Теперь понятен восторг, с каким было воспринято известие о том, что Амабель взялась перевоспитать непокорного члена семейства.
Амабель приступила к делу с того, что пригласила своего ничего не подозревавшего ученика на чашку чая в сад викария; она верила в здоровое воздействие естественного окружения, ибо никогда не была на Сицилии, где все обстоит совершенно иначе.
И, как всякая женщина, взявшаяся проповедовать раскаяние упорствующему в своих заблуждениях юноше, она принялась подробно расписывать греховность ничем не заполненной жизни, что особенно постыдно в деревне, где люди встают рано затем, чтобы узнать, не выросла ли за ночь еще одна ягодка клубники.
Реджинальду вдруг вспомнились лилии, которые «просто стоят себе где-нибудь в поле и очень хороши, и нет им равных».
– Это не тот пример, которому мы должны следовать, – с неудовольствием проговорила Амабель.
– К сожалению, нам не остается ничего другого. Если б вы только знали, скольких трудов мне стоят попытки сравниться с лилиями в их художественной простоте.
– Вы до неприличия высокого мнения о своей внешности. Добропорядочная жизнь бесконечно предпочтительнее привлекательной наружности.
– Но вы же согласитесь со мной, что это несовместимые вещи. Я так скажу: красота неподвластна времени.
К этому моменту Амабель начала склоняться к тому, что битву нелегко выиграть с помощью одной лишь решительности. Призвав в союзники ресурсы, имеющиеся в распоряжении женщины с незапамятных времен, она отказалась от лобовой атаки и переключила внимание на то, что трудится она в приходе без помощников, что на душе у нее тоскливо и одиноко, – и в самый подходящий момент предложила клубнику со сливками. Реджинальд явно был сражен этим последним предложением, и, когда его наставница высказала пожелание, что неплохо бы ему начать деятельную жизнь с того, чтобы помочь ей организовать ежегодную вылазку за город деревенских детишек, певших в местном хоре, его глаза засветились воодушевлением новообращенного, предвещающим недоброе.

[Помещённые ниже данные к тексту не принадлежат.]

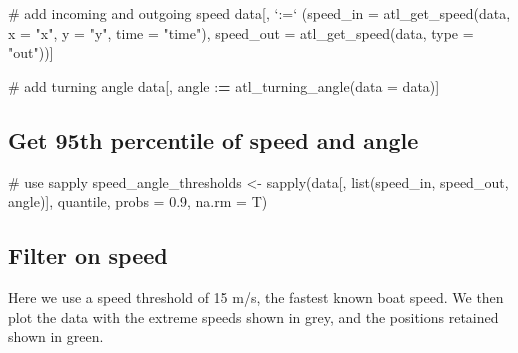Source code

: \documentclass[]{scrreprt}
\newenvironment{Shaded}{}{}
\newcommand{\CommentTok}[1]{\textcolor[rgb]{0.00,0.50,0.00}{#1}}
\newcommand{\DataTypeTok}[1]{#1}
\newcommand{\ErrorTok}[1]{\textcolor[rgb]{1.00,0.00,0.00}{\textbf{#1}}}
\newcommand{\FloatTok}[1]{#1}
\newcommand{\KeywordTok}[1]{\textcolor[rgb]{0.00,0.00,1.00}{#1}}
\newcommand{\NormalTok}[1]{#1}
\newcommand{\OperatorTok}[1]{#1}
\newcommand{\StringTok}[1]{\textcolor[rgb]{0.00,0.50,0.50}{#1}}
\begin{document}
\begin{Shaded}
\begin{Highlighting}[]
\CommentTok{# add incoming and outgoing speed}
\NormalTok{data[, }\StringTok{`}\DataTypeTok{:=}\StringTok{`}\NormalTok{ (}\DataTypeTok{speed_in =} \KeywordTok{atl_get_speed}\NormalTok{(data, }
                                      \DataTypeTok{x =} \StringTok{"x"}\NormalTok{, }
                                      \DataTypeTok{y =} \StringTok{"y"}\NormalTok{, }
                                      \DataTypeTok{time =} \StringTok{"time"}\NormalTok{),}
             \DataTypeTok{speed_out =} \KeywordTok{atl_get_speed}\NormalTok{(data, }\DataTypeTok{type =} \StringTok{"out"}\NormalTok{))]}

\CommentTok{# add turning angle}
\NormalTok{data[, angle }\OperatorTok{:}\ErrorTok{=}\StringTok{ }\KeywordTok{atl_turning_angle}\NormalTok{(}\DataTypeTok{data =}\NormalTok{ data)]}
\end{Highlighting}
\end{Shaded}

\hypertarget{get-95th-percentile-of-speed-and-angle}{%
\subsection{Get 95th percentile of speed and angle}\label{get-95th-percentile-of-speed-and-angle}}

\begin{Shaded}
\begin{Highlighting}[]
\CommentTok{# use sapply}
\NormalTok{speed_angle_thresholds <-}\StringTok{ }
\StringTok{  }\KeywordTok{sapply}\NormalTok{(data[, }\KeywordTok{list}\NormalTok{(speed_in, speed_out, angle)], }
\NormalTok{       quantile, }\DataTypeTok{probs =} \FloatTok{0.9}\NormalTok{, }\DataTypeTok{na.rm =}\NormalTok{ T)}
\end{Highlighting}
\end{Shaded}

\hypertarget{filter-on-speed}{%
\subsection{Filter on speed}\label{filter-on-speed}}

Here we use a speed threshold of 15 m/s, the fastest known boat speed.
We then plot the data with the extreme speeds shown in grey, and the positions retained shown in green.
\end{document}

Что до Амабель, то Реджинальд начал деятельную жизнь в одиночку. Даже самые добродетельные женщины подвластны воздействию сырой травы, и Амабель слегла с простудой. Реджинальд назвал это избавлением; он всю жизнь мечтал организовать вылазку за город детей, поющих в хоре. Обнаружив стратегическую проницательность, он повел своих застенчивых круглоголовых подопечных к ближайшему лесному ручью и дозволил им искупаться в нем; сам же уселся на разбросанную одежду и принялся рассуждать об их неминуемом будущем, которое, по его предопределению, сведется к вакханальному шествию по деревне. Благодаря своевременной предусмотрительности обнаружился целый набор оловянных дудок, а вот блестящая мысль прихватить с собой и козла из соседского огорода пришла позднее. По такому случаю, пояснил Реджинальд, неплохо было бы облачиться в леопардовые шкуры; дело же кончилось тем, что тому, у кого был носовой платок, было дозволено им и прикрыться, что обладатели платков восприняли с признательностью. Реджинальд убедился в невозможности за отведенное ему время обучить трясущихся неофитов песне в честь Бахуса, и потому в путь они тронулись с более знакомым, хотя и менее приличествующим случаю гимном о воздержании. Главное, говорил он, это все-таки душевный настрой. Следуя правилам поведения, практикуемым авторами драм в день премьеры, он благоразумно предпочел держаться за кулисами, тогда как процессия, двигаясь с необычайной неуверенностью, да еще и с козлом, скорбно прокладывала путь через деревню. Пение стихло прежде, чем шествие достигло главной улицы, зато жалкое завывание оловянных дудок заставило жителей выйти из домов. Реджинальд потом говорил, что где-то он подобное уже видел; люди же такого не видывали на своем веку, почему и дали волю чувствам.